(Extracted entries begins)

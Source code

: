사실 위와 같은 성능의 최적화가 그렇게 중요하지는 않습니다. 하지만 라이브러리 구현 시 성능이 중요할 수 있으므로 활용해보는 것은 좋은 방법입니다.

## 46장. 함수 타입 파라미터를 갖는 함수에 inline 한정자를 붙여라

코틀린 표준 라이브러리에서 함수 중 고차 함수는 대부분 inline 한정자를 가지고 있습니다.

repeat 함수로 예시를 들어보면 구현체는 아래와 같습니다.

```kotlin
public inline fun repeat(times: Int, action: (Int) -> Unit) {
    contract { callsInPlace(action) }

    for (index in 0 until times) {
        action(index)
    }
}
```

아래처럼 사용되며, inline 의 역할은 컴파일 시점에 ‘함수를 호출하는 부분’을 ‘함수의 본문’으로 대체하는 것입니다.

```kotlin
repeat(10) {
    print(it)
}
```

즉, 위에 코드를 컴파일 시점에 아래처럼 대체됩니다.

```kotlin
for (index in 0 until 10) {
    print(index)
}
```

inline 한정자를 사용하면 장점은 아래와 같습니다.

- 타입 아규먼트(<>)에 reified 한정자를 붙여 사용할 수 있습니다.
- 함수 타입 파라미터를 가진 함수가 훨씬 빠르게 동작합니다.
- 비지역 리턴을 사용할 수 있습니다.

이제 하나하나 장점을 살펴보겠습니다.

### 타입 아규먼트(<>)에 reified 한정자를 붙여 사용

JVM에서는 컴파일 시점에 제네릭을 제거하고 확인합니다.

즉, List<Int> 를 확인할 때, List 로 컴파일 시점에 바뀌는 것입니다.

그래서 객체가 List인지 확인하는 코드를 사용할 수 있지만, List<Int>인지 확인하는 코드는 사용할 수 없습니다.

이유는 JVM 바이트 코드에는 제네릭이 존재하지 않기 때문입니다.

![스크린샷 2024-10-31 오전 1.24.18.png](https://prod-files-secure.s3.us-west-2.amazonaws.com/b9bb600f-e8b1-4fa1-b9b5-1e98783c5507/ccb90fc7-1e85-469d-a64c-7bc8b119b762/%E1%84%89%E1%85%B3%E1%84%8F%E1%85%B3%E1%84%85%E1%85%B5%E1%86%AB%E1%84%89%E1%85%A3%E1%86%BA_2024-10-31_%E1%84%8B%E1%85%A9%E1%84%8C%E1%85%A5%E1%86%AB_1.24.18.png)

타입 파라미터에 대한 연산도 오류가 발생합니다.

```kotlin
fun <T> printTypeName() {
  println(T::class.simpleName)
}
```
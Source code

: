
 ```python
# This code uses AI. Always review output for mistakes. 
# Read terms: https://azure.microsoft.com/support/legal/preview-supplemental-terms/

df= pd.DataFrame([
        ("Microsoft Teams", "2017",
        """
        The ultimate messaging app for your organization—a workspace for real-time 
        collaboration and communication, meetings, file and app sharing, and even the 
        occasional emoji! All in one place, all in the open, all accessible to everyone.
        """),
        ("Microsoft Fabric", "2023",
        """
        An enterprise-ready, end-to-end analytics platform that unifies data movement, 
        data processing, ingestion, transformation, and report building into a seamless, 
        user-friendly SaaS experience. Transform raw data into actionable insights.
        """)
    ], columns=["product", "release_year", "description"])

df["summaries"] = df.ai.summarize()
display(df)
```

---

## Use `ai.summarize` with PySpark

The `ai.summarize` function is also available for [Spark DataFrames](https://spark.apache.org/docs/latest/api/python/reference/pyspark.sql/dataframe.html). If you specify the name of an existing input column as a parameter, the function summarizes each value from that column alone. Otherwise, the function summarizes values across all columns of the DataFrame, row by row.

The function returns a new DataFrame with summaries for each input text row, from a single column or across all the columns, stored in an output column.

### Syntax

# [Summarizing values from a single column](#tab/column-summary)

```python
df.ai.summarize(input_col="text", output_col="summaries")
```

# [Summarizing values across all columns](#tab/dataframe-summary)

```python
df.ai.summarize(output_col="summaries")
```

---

(Extracted entries ends)

**What the exercise asks**
Repeat the entries. Keep each one exactly as written.

**Written solution**
Source code

:사실 위와 같은 성능의 최적화가 그렇게 중요하지는 않습니다. 하지만 라이브러리 구현 시 성능이 중요할 수 있으므로 활용해보는 것은 좋은 방법입니다.

## 46장. 함수 타입 파라미터를 갖는 함수에 inline 한정자를 붙여라

코틀린 표준 라이브러리에서 함수 중 고차 함수는 대부분 inline 한정자를 가지고 있습니다.

repeat 함수로 예시를 들어보면 구현체는 아래와 같습니다.

```kotlin
public inline fun repeat(times: Int, action: (Int) -> Unit) {
    contract { callsInPlace(action) }

    for (index in 0 until times) {
        action(index)
    }
}
```

아래처럼 사용되며, inline 의 역할은 컴파일 시점에 ‘함수를 호출하는 부분’을 ‘함수의 본문’으로 대체하는 것입니다.

```kotlin
repeat(10) {
    print(it)
}
```

즉, 위에 코드를 컴파일 시점에 아래처럼 대체됩니다.

```kotlin
for (index in 0 until 10) {
    print(index)
}
```

inline 한정자를 사용하면 장점은 아래와 같습니다.

- 타입 아규먼트(<>)에 reified 한정자를 붙여 사용할 수 있습니다.
- 함수 타입 파라미터를 가진 함수가 훨씬 빠르게 동작합니다.
- 비지역 리턴을 사용할 수 있습니다.

이제 하나하나 장점을 살펴보겠습니다.

### 타입 아규먼트(<>)에 reified 한정자를 붙여 사용

JVM에서는 컴파일 시점에 제네릭을 제거하고 확인합니다.

즉, List<Int> 를 확인할 때, List 로 컴파일 시점에 바뀌는 것입니다.

그래서 객체가 List인지 확인하는 코드를 사용할 수 있지만, List<Int>인지 확인하는 코드는 사용할 수 없습니다.

이유는 JVM 바이트 코드에는 제네릭이 존재하지 않기 때문입니다.

![스크린샷 2024-10-31 오전 1.24.18.png](https://prod-files-secure.s3.us-west-2.amazonaws.com/b9bb600f-e8b1-4fa1-b9b5-1e98783c5507/ccb90fc7-1e85-469d-a64c-7bc8b119b762/%E1%84%89%E1%85%B3%E1%84%8F%E1%85%B3%E1%84%85%E1%85%B5%E1%86%AB%E1%84%89%E1%85%A3%E1%86%BA_2024-10-31_%E1%84%8B%E1%85%A9%E1%84%8C%E1%85%A5%E1%86%AB_1.24.18.png)

타입 파라미터에 대한 연산도 오류가 발생합니다.

```kotlin
fun <T> printTypeName() {
  println(T::class.simpleName)
}
```
Source code

:
 ```python
# This code uses AI. Always review output for mistakes. 
# Read terms: https://azure.microsoft.com/support/legal/preview-supplemental-terms/

df= pd.DataFrame([
        ("Microsoft Teams", "2017",
        """
        The ultimate messaging app for your organization—a workspace for real-time 
        collaboration and communication, meetings, file and app sharing, and even the 
        occasional emoji! All in one place, all in the open, all accessible to everyone.
        """),
        ("Microsoft Fabric", "2023",
        """
        An enterprise-ready, end-to-end analytics platform that unifies data movement, 
        data processing, ingestion, transformation, and report building into a seamless, 
        user-friendly SaaS experience. Transform raw data into actionable insights.
        """)
    ], columns=["product", "release_year", "description"])

df["summaries"] = df.ai.summarize()
display(df)
```

---

## Use `ai.summarize` with PySpark

The `ai.summarize` function is also available for [Spark DataFrames](https://spark.apache.org/docs/latest/api/python/reference/pyspark.sql/dataframe.html). If you specify the name of an existing input column as a parameter, the function summarizes each value from that column alone. Otherwise, the function summarizes values across all columns of the DataFrame, row by row.

The function returns a new DataFrame with summaries for each input text row, from a single column or across all the columns, stored in an output column.

### Syntax

# [Summarizing values from a single column](#tab/column-summary)

```python
df.ai.summarize(input_col="text", output_col="summaries")
```

# [Summarizing values across all columns](#tab/dataframe-summary)

```python
df.ai.summarize(output_col="summaries")
```

---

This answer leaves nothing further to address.